● Records supplied
_ _ _ _ _ _ _

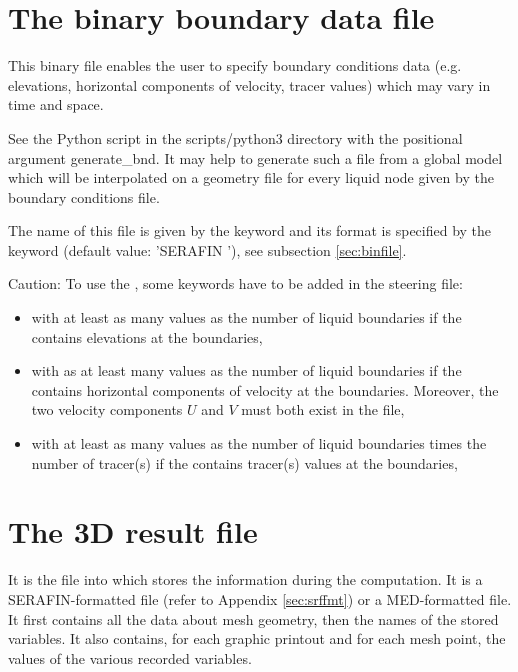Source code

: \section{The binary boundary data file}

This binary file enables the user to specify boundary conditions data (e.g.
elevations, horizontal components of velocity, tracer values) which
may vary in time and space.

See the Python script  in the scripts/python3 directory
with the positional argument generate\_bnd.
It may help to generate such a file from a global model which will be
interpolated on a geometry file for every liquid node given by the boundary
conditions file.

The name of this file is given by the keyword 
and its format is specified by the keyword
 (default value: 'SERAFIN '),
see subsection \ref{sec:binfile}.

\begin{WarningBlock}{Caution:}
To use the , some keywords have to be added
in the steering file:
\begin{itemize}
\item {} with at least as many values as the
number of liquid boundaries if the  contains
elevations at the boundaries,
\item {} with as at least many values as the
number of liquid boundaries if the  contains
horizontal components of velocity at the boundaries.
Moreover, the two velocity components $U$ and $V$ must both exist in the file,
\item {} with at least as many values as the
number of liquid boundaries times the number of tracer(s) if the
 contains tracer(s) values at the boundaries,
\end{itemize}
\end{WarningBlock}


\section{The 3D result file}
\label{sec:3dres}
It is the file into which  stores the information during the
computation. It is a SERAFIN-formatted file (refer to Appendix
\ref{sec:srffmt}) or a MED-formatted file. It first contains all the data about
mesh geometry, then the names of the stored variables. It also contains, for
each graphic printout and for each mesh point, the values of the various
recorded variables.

_ _ _ _ _ _ _

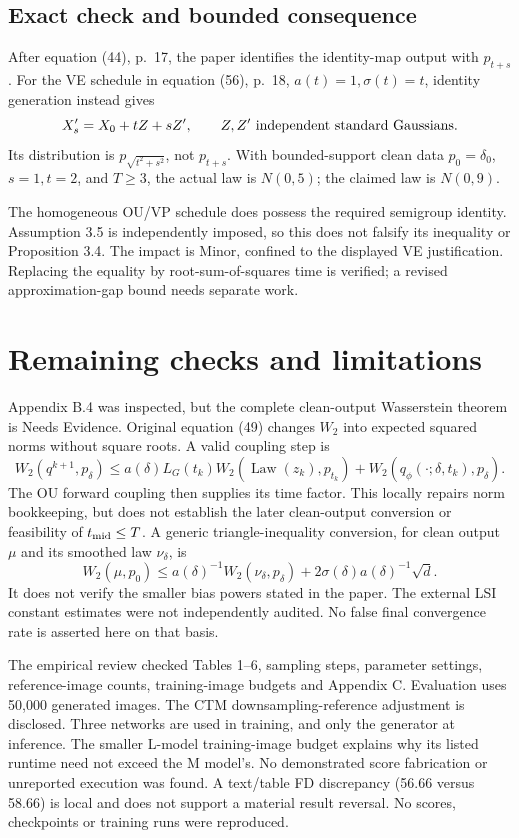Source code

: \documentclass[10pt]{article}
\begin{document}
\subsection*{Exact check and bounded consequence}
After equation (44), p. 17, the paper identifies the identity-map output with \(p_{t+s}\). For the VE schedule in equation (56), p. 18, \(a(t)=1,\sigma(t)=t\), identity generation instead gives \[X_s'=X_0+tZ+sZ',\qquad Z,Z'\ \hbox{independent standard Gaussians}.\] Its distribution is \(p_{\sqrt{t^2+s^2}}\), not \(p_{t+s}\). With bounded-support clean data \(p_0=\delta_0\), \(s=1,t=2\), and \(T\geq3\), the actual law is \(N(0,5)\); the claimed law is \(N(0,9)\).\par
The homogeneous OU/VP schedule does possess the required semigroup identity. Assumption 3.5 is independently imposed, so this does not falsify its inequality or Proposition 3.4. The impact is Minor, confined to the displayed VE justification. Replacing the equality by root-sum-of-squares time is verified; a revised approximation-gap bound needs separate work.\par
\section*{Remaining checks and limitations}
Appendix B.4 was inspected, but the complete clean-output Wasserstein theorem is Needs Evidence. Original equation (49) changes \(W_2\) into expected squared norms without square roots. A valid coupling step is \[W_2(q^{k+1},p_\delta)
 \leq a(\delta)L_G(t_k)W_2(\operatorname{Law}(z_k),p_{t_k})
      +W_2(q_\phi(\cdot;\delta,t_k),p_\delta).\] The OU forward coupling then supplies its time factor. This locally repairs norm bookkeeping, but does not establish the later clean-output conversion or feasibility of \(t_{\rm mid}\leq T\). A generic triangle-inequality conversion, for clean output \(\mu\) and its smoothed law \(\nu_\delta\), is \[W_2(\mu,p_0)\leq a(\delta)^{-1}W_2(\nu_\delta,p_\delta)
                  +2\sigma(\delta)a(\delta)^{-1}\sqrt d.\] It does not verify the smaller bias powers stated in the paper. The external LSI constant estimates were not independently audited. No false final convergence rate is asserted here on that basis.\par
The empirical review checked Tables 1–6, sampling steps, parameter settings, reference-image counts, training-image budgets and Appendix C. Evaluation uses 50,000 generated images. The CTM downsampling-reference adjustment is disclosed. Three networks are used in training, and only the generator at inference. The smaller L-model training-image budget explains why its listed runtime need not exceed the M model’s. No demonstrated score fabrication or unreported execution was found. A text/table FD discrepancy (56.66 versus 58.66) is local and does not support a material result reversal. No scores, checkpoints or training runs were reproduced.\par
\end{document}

_ _ _ _ _ _ _

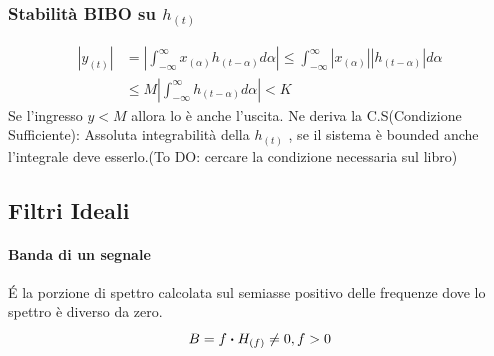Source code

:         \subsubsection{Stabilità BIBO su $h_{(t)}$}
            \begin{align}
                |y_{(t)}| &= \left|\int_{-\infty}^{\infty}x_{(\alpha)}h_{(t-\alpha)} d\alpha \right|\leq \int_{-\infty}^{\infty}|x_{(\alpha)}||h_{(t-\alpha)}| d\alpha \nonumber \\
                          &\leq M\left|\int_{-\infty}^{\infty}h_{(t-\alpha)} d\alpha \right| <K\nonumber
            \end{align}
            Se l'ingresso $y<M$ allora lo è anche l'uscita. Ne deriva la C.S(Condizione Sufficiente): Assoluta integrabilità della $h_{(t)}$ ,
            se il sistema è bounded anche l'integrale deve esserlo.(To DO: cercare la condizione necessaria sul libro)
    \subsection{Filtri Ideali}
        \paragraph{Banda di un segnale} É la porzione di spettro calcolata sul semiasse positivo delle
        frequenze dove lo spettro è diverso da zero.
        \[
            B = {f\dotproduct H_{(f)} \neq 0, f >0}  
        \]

_ _ _ _ _ _ _

● Exercise requirements
All lines in the listing above from the line containing "See the Python" to the line containing "The name of", inclusive, should be retyped exactly; no other lines should appear.

● The answer
See the Python script  in the scripts/python3 directory
with the positional argument generate\_bnd.
It may help to generate such a file from a global model which will be
interpolated on a geometry file for every liquid node given by the boundary
conditions file.

The name of this file is given by the keyword 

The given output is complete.